WORK INSTRUCTION> Find the string "with" in the records. Copy each line that has it.

++++++

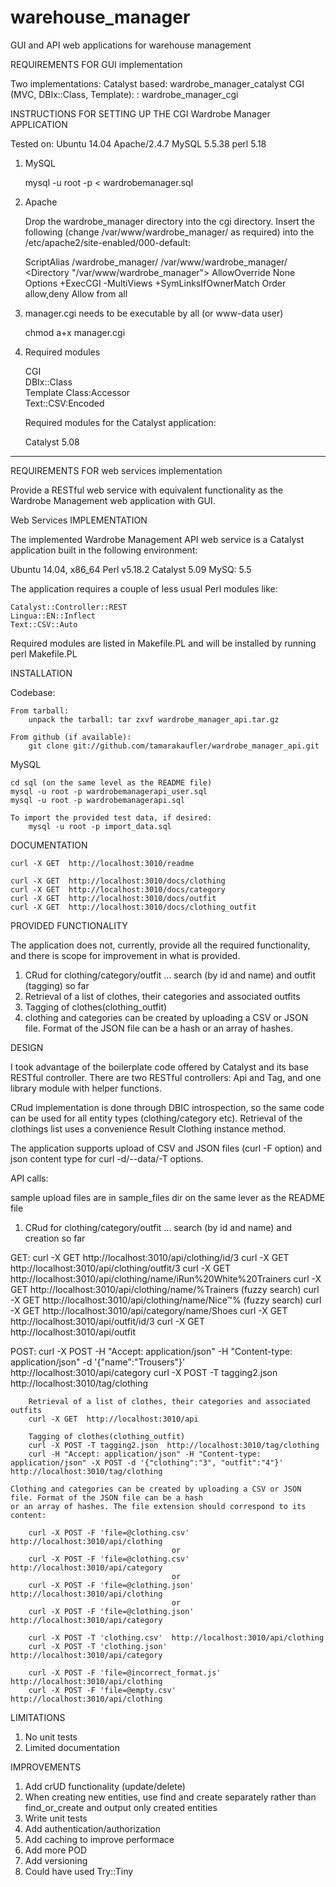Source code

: # warehouse_manager
GUI and API web applications for warehouse management

REQUIREMENTS FOR GUI implementation

Two implementations:
    Catalyst based: wardrobe_manager_catalyst
    CGI (MVC, DBIx::Class, Template):    : wardrobe_manager_cgi

INSTRUCTIONS FOR SETTING UP THE CGI Wardrobe Manager APPLICATION

Tested on:
      Ubuntu 14.04
      Apache/2.4.7
      MySQL 5.5.38
      perl 5.18

1. MySQL

      mysql -u root -p < wardrobemanager.sql

2. Apache    
   
      Drop the wardrobe_manager directory into the cgi directory.
      Insert the following (change /var/www/wardrobe_manager/ as
      required) into the /etc/apache2/site-enabled/000-default:

      ScriptAlias /wardrobe_manager/ /var/www/wardrobe_manager/
      <Directory "/var/www/wardrobe_manager">
             AllowOverride None
             Options +ExecCGI -MultiViews +SymLinksIfOwnerMatch
             Order allow,deny
             Allow from all
     </Directory>

3. manager.cgi needs to be executable by all (or www-data user)

      chmod a+x manager.cgi

4. Required modules

    CGI       
    DBIx::Class       
    Template 
    Class:Accessor	    
    Text::CSV:Encoded

    Required modules for the Catalyst application:

    Catalyst 5.08


---------------------------------------------------------------------------

REQUIREMENTS FOR web services implementation

Provide a RESTful web service with equivalent functionality as the Wardrobe Management web application with GUI.

Web Services IMPLEMENTATION

The implemented Wardrobe Management API web service is a Catalyst application built in the following environment:

Ubuntu 14.04, x86_64
Perl v5.18.2
Catalyst 5.09
MySQ: 5.5

The application requires a couple of less usual Perl modules like:

    Catalyst::Controller::REST
    Lingua::EN::Inflect
    Text::CSV::Auto

Required modules are listed in Makefile.PL and will be installed by running 
    perl Makefile.PL

INSTALLATION

Codebase:

    From tarball:
        unpack the tarball: tar zxvf wardrobe_manager_api.tar.gz

    From github (if available):
        git clone git://github.com/tamarakaufler/wardrobe_manager_api.git

MySQL

    cd sql (on the same level as the README file)
    mysql -u root -p wardrobemanagerapi_user.sql
    mysql -u root -p wardrobemanagerapi.sql

    To import the provided test data, if desired:
        mysql -u root -p import_data.sql

DOCUMENTATION

    curl -X GET  http://localhost:3010/readme

    curl -X GET  http://localhost:3010/docs/clothing
    curl -X GET  http://localhost:3010/docs/category
    curl -X GET  http://localhost:3010/docs/outfit
    curl -X GET  http://localhost:3010/docs/clothing_outfit

PROVIDED FUNCTIONALITY

The application does not, currently, provide all the required functionality, and there is scope for improvement in what is provided.

1) CRud for clothing/category/outfit ... search (by id and name) and outfit (tagging) so far
2) Retrieval of a list of clothes, their categories and associated outfits
3) Tagging of clothes(clothing_outfit)
4) clothing and categories can be created by uploading a CSV or JSON file. Format of the JSON file can be a hash or an array of hashes.

DESIGN

I took advantage of the boilerplate code offered by Catalyst and its base RESTful controller. There are two RESTful controllers: Api and Tag,
and one library module with helper functions.

CRud implementation is done through DBIC introspection, so the same code can be used for all entity types (clothing/category etc).
Retrieval of the clothings list uses a convenience Result Clothing instance method. 

The application supports upload of CSV and JSON files (curl -F option) and json content type for curl -d/--data/-T options.  

API calls:

sample upload files are in sample_files dir on the same lever as the README file

1) CRud for clothing/category/outfit ... search (by id and name) and creation so far

GET:
	    curl -X GET  http://localhost:3010/api/clothing/id/3
	    curl -X GET  http://localhost:3010/api/clothing/outfit/3
	    curl -X GET  http://localhost:3010/api/clothing/name/iRun%20White%20Trainers
	    curl -X GET  http://localhost:3010/api/clothing/name/%Trainers    (fuzzy search)
	    curl -X GET  http://localhost:3010/api/clothing/name/Nice™%       (fuzzy search)
	    curl -X GET  http://localhost:3010/api/category/name/Shoes
	    curl -X GET  http://localhost:3010/api/outfit/id/3
	    curl -X GET  http://localhost:3010/api/outfit

POST:
	    curl -X POST -H "Accept: application/json" -H "Content-type: application/json" -d '{"name":"Trousers"}'  http://localhost:3010/api/category
	    curl -X POST -T tagging2.json  http://localhost:3010/tag/clothing
	
	    Retrieval of a list of clothes, their categories and associated outfits
	    curl -X GET  http://localhost:3010/api
	
	    Tagging of clothes(clothing_outfit)
	    curl -X POST -T tagging2.json  http://localhost:3010/tag/clothing 
	    curl -H "Accept: application/json" -H "Content-type: application/json" -X POST -d '{"clothing":"3", "outfit":"4"}'  http://localhost:3010/tag/clothing

    Clothing and categories can be created by uploading a CSV or JSON file. Format of the JSON file can be a hash
    or an array of hashes. The file extension should correspond to its content:        

        curl -X POST -F 'file=@clothing.csv'  http://localhost:3010/api/clothing
                                        or
        curl -X POST -F 'file=@clothing.csv'  http://localhost:3010/api/category
                                        or
        curl -X POST -F 'file=@clothing.json'  http://localhost:3010/api/clothing
                                        or
        curl -X POST -F 'file=@clothing.json'  http://localhost:3010/api/category

        curl -X POST -T 'clothing.csv'  http://localhost:3010/api/clothing
        curl -X POST -T 'clothing.json'  http://localhost:3010/api/category

        curl -X POST -F 'file=@incorrect_format.js'  http://localhost:3010/api/clothing
        curl -X POST -F 'file=@empty.csv'  http://localhost:3010/api/clothing

LIMITATIONS

1) No unit tests
2) Limited documentation

IMPROVEMENTS 

1) Add crUD functionality (update/delete)
2) When creating new entities, use find and create separately rather than find_or_create and output only created entities
3) Write unit tests
4) Add authentication/authorization
5) Add caching to improve performace
6) Add more POD
7) Add versioning
8) Could have used Try::Tiny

++++++

RESULT FOR THIS TASK>
Provide a RESTful web service with equivalent functionality as the Wardrobe Management web application with GUI.
and one library module with helper functions.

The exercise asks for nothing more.